Il était venu à Migennes pour voir des amis. Le corps de Yoann, 22 ans, a été retrouvé, jeudi dernier, dans le canal de Bourgogne. Le jeune homme, décrit par ses amis comme "drôle, généreux et gentil", était connu par la justice pour des faits d'usage de stupéfiants (DR)

 

Samuel, la joie de vivre. Il est passé à travers le toit en plexiglas qui couvre le marché couvert place de l'Arquebuse. Le drame s'est produit aux alentours de 19h45, dimanche 4 juin. Sam n'avait que 24 ans (DR)

 

 

Samuel Stuckatch, bonne humeur, gentillesse extrême. Un sourire que certainement on n’oubliait pas, un vrai sourire. Une enfance difficile avec la perte de la mère à 10 ans. Sa disparition a ému et provoqué une incroyable mobilisation de solidarité.

Yoann lui, était drôle, généreux et gentil. Livré à lui-même depuis l'âge de 13 ans, à Troyes.  Il s'installe un an dans l'Yonne pour tenter de repartir du bon pied. Seul et sans emploi, il accumule les dettes. Sa disparition dans des circonstances tragiques, les mains ligotées, son corps au fond du canal, ont ému. Le drame pas encore élucidé, suscite bien des questions sur les réseaux sociaux où les partages explosent.

Pourquoi, ces jeunes marginaux, interpellent-ils ainsi les consciences ?

Des vies éphémères, des vies-éclairs, bousculées, faites de déceptions, d’amitiés certainement fortes avec des gens qui, pensaient-ils, les comprenaient, étaient comme eux. Mais est-on jamais vraiment comme quelqu’un d’autre sinon superficiellement ?  

Des enfances difficiles, des parcours en zig-zag, le flirt avec le danger, peu d’intérêt face à l’itinéraire « de tout le monde », l’attirance pour l’intense, les chemins de traverse, les défis.

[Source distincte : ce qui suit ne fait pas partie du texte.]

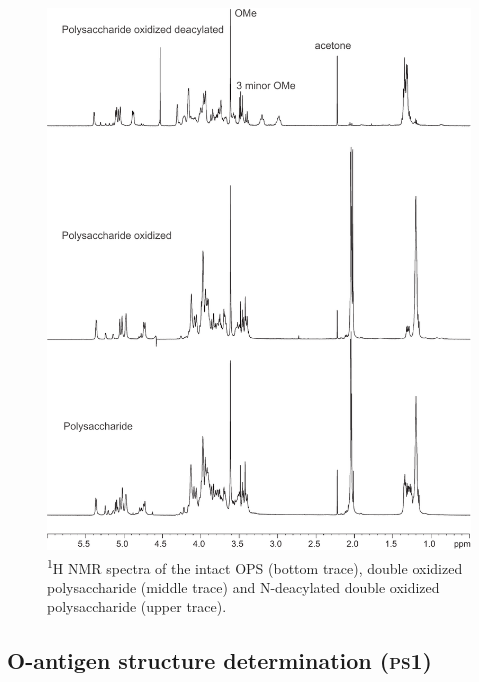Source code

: 		\begin{figure}[ph]  %
			\begin{center}
				\includegraphics[height=0.9\textheight]{lps_chapter/img/lpsfig1.pdf}
			\end{center}
			\caption[\textsuperscript{1}H \ac{NMR} spectra of \caulobacter{} \ac{OPS}]{\textsuperscript{1}H \ac{NMR} spectra of the intact \caulobacter{} \ac{OPS}  (bottom trace), double oxidized polysaccharide (middle trace) and N-deacylated double oxidized polysaccharide (upper trace).}
			\label{fig:lpsfig1}
		\end{figure}

	\subsection{O-antigen structure determination (\textsc{ps}1)} %
	\label{sub:o_antigen_structure_determination_ps1_}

La drogue. Pas forcément la grosse drogue mais la drogue fuite, la drogue qui fait croire que tout va bien, la drogue piège. Car autant l’on peut fermer la porte à ses parents, ses études, son patron, son conjoint, autant l’on ne quitte pas la drogue comme on le voudrait. Il y a le plaisir facile qu’elle procure, et puis les liens que l’on a formés avec « les autres », que l’on a un jour crus légers comme la fumée d’une cigarette et sincères comme un joyeux trip. Et qui serrent de plus en plus. On ne se désengage pas tout seul, et on a fermé la  porte à ceux qui pourraient aider.

 

Des proies

 

Ils étaient livrés à eux-mêmes. Sans les bases d’une famille construite.

Et donc proies faciles pour ceux qui rodent, et ils rodent. Un jour ou l’autre ils arrivent. Bien mis, comme le Grand Coquin de Pinocchio. Tu ne vas quand même pas t’emmerder à aller aux cours ? Tu veux vraiment te faire ch… à l’anniversaire de tes vieux ? Ne me dis pas que ça te fait peur de dealer et devenir riche ?

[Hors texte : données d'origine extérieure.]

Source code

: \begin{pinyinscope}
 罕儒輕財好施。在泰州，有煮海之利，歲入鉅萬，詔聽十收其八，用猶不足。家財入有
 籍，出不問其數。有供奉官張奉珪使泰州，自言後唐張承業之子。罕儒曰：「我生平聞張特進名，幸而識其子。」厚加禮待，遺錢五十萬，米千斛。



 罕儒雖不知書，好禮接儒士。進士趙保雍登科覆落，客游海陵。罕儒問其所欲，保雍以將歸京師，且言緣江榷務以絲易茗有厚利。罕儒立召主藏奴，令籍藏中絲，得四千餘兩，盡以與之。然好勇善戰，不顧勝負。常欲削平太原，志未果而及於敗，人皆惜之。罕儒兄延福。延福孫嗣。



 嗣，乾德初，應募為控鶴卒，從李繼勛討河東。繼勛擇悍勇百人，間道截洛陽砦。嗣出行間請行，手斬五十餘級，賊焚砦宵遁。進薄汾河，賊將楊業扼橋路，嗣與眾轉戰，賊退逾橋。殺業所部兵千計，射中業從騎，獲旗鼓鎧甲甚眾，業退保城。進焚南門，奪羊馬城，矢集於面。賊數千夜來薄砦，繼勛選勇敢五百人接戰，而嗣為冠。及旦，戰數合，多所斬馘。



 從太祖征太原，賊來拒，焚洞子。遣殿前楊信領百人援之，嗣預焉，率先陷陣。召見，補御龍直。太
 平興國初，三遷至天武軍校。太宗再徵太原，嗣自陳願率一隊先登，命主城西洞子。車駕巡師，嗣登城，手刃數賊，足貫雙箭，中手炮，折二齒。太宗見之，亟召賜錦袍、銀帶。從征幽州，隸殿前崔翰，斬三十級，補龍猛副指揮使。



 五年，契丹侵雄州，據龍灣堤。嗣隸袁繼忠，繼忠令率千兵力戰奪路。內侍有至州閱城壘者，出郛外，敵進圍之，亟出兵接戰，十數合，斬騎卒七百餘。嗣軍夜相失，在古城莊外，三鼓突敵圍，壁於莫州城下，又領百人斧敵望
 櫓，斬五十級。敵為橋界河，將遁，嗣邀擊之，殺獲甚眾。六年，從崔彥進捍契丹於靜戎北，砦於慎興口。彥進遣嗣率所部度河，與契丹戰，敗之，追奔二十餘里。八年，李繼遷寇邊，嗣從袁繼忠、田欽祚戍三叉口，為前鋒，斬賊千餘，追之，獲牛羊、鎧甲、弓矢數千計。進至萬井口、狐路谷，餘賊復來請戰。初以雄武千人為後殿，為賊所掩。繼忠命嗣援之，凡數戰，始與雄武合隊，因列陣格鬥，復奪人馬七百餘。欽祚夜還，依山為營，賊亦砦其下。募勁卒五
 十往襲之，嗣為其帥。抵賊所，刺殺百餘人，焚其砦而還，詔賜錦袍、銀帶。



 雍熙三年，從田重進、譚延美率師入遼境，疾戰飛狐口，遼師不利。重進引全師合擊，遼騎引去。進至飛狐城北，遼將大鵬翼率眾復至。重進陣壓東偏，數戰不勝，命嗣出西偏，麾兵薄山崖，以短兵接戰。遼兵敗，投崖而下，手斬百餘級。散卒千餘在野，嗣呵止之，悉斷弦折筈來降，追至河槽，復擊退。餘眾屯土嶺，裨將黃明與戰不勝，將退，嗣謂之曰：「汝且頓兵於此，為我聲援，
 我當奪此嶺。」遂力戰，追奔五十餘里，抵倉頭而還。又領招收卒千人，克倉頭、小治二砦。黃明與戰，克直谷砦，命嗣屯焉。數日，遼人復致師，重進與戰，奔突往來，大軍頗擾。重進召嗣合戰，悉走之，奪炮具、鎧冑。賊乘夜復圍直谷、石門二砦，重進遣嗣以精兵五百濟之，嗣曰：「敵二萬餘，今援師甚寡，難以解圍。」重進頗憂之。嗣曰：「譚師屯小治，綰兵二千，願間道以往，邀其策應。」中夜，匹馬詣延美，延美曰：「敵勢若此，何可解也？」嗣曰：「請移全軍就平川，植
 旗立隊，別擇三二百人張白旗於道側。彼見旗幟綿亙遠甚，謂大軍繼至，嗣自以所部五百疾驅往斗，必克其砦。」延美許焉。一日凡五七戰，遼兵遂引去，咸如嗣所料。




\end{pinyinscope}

Accuser « la société » est stérile. La société certes est souvent impitoyable, mais c’est là que les forces personnelles de l’humain interviennent. Les gens s’aident, les gens ont du cœur. Pas tous, loin de là. Mais tout comme le Grand Coquin trouve sa proie, des mains se tendent ici et là. Et on les saisit ou pas. On a envie de les saisir ou pas. Grand Coquin regardait ailleurs ou pas.

On se sent bien désemparés devant ces jeunes vies sacrifiées par de compliqués concours de circonstances. Et, dans le cas de Yoann, le concours de circonstances fut particulièrement cruel. Venu pour repartir à zéro, ralenti et sans doute démoralisé par les difficultés, et puis la très mauvaise rencontre avec des monstres.

Il y en a d’autres. Ceux-ci sont les nôtres, nos jeunes vagabonds dont on évoque la gentillesse, la bonne compagnie. Ils sont comme tous ceux que nous ne connaissons pas et que d’autres parents, amis, voisins regrettent.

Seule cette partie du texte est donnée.